In earlier times, the duty of equipping and commanding each trireme was
laid upon single citizens of means, the hull and certain fittings being
found by the state. When, early in the fourth century, the number of
wealthy men had diminished, each ship might be shared by two citizens,
who commanded in turn. In 357 a law was passed, on the proposal of
Periander, transferring the responsibility from individuals to
'Symmories' or Boards. (The system had been instituted in a slightly
different form for the collection of the war-tax in the archonship of
Nausinicus, 378-7 B.C.) The collection of the sums required became the
work of twenty Boards, formed by the subdivision of the 1,200 richest
citizens: each contributor, whatever his property, paid the same share.

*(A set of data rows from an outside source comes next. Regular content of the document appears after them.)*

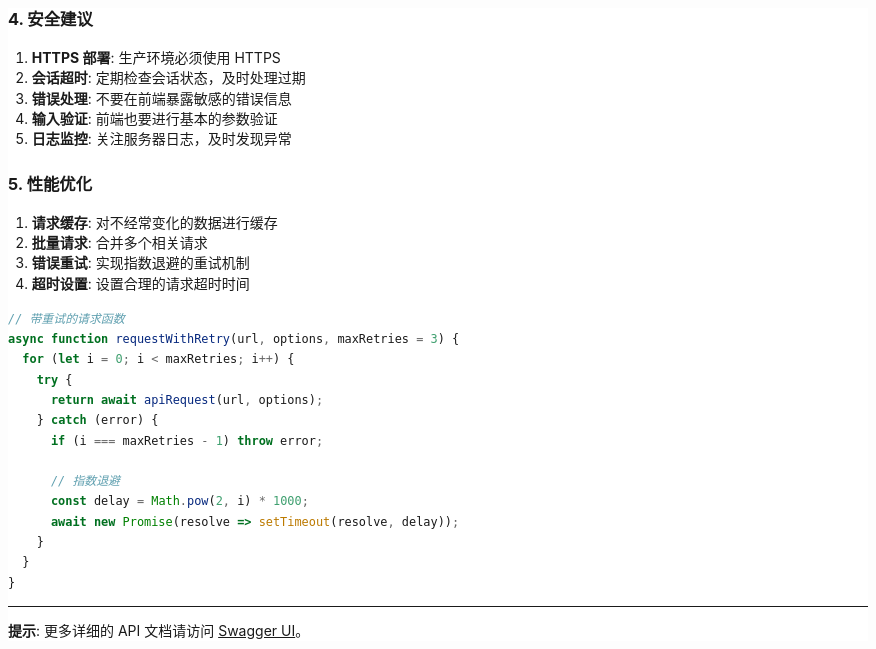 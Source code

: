 ### 4. 安全建议

1. **HTTPS 部署**: 生产环境必须使用 HTTPS
2. **会话超时**: 定期检查会话状态，及时处理过期
3. **错误处理**: 不要在前端暴露敏感的错误信息
4. **输入验证**: 前端也要进行基本的参数验证
5. **日志监控**: 关注服务器日志，及时发现异常

### 5. 性能优化

1. **请求缓存**: 对不经常变化的数据进行缓存
2. **批量请求**: 合并多个相关请求
3. **错误重试**: 实现指数退避的重试机制
4. **超时设置**: 设置合理的请求超时时间

```javascript
// 带重试的请求函数
async function requestWithRetry(url, options, maxRetries = 3) {
  for (let i = 0; i < maxRetries; i++) {
    try {
      return await apiRequest(url, options);
    } catch (error) {
      if (i === maxRetries - 1) throw error;
      
      // 指数退避
      const delay = Math.pow(2, i) * 1000;
      await new Promise(resolve => setTimeout(resolve, delay));
    }
  }
}
```

---

**提示**: 更多详细的 API 文档请访问 [Swagger UI](http://localhost:4000/docs)。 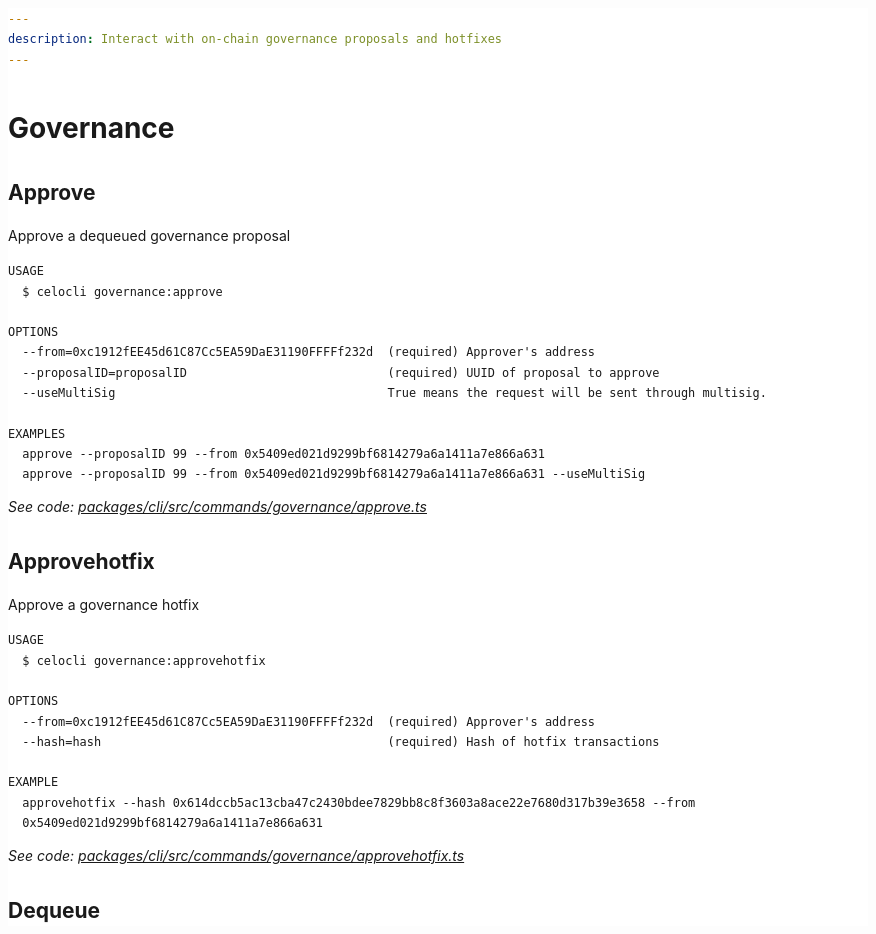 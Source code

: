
 ```yaml
---
description: Interact with on-chain governance proposals and hotfixes
---
```


# Governance

## Approve

Approve a dequeued governance proposal

```text
USAGE
  $ celocli governance:approve

OPTIONS
  --from=0xc1912fEE45d61C87Cc5EA59DaE31190FFFFf232d  (required) Approver's address
  --proposalID=proposalID                            (required) UUID of proposal to approve
  --useMultiSig                                      True means the request will be sent through multisig.

EXAMPLES
  approve --proposalID 99 --from 0x5409ed021d9299bf6814279a6a1411a7e866a631
  approve --proposalID 99 --from 0x5409ed021d9299bf6814279a6a1411a7e866a631 --useMultiSig
```

_See code:_ [_packages/cli/src/commands/governance/approve.ts_](https://github.com/celo-org/celo-monorepo/tree/master/packages/cli/src/commands/governance/approve.ts)

## Approvehotfix

Approve a governance hotfix

```text
USAGE
  $ celocli governance:approvehotfix

OPTIONS
  --from=0xc1912fEE45d61C87Cc5EA59DaE31190FFFFf232d  (required) Approver's address
  --hash=hash                                        (required) Hash of hotfix transactions

EXAMPLE
  approvehotfix --hash 0x614dccb5ac13cba47c2430bdee7829bb8c8f3603a8ace22e7680d317b39e3658 --from
  0x5409ed021d9299bf6814279a6a1411a7e866a631
```

_See code:_ [_packages/cli/src/commands/governance/approvehotfix.ts_](https://github.com/celo-org/celo-monorepo/tree/master/packages/cli/src/commands/governance/approvehotfix.ts)

## Dequeue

The richer men thus got off with the loss of a very small proportion of
their income, as compared with the poorer members of the Boards,[1] and
in managing the business of the Boards they sometimes contrived to
exact the whole sum from their colleagues, and to escape payment
themselves. At the same time the duties of the several Boards and their
members were not allocated with sufficient precision to enable the
responsibility to be brought home in case of default; and the nominal
Twelve Hundred had fallen to a much smaller number, on whom the burden
accordingly fell with undue weight. Demosthenes' proposal provided for
the distribution of the responsibility of equipping the vessels and
providing the funds, in the most detailed manner, with a view to
preventing all evasion; but it was not carried. In fact, it was not
until 340 that he succeeded in reforming the trierarchy, and he then
made the burden vary strictly with property. The proposal, however, to
declare war upon Persia went no further.
While, in this speech, Demosthenes is in accord with the policy of
Eubulus, so far as concerns the avoidance of war with Persia, his
proposals of financial reform would not be viewed with favour by the
wealthy men who were Eubulus' firm supporters. Some of the themes which
recur continually in later speeches are prominent in this--the futility
of rhetorical appeals to past glories, without readiness for personal
service, and the need of a thorough organization of the forces. While
the speech shows rather too strongly the marks of careful preparation,
and seldom rises to eloquence--the style, indeed, is often rather
cramped and stiff, and the sentiments, especially at the beginning,
artificially phrased--it is moderate and practical in tone, and shows a
characteristic mastery of minute detail.]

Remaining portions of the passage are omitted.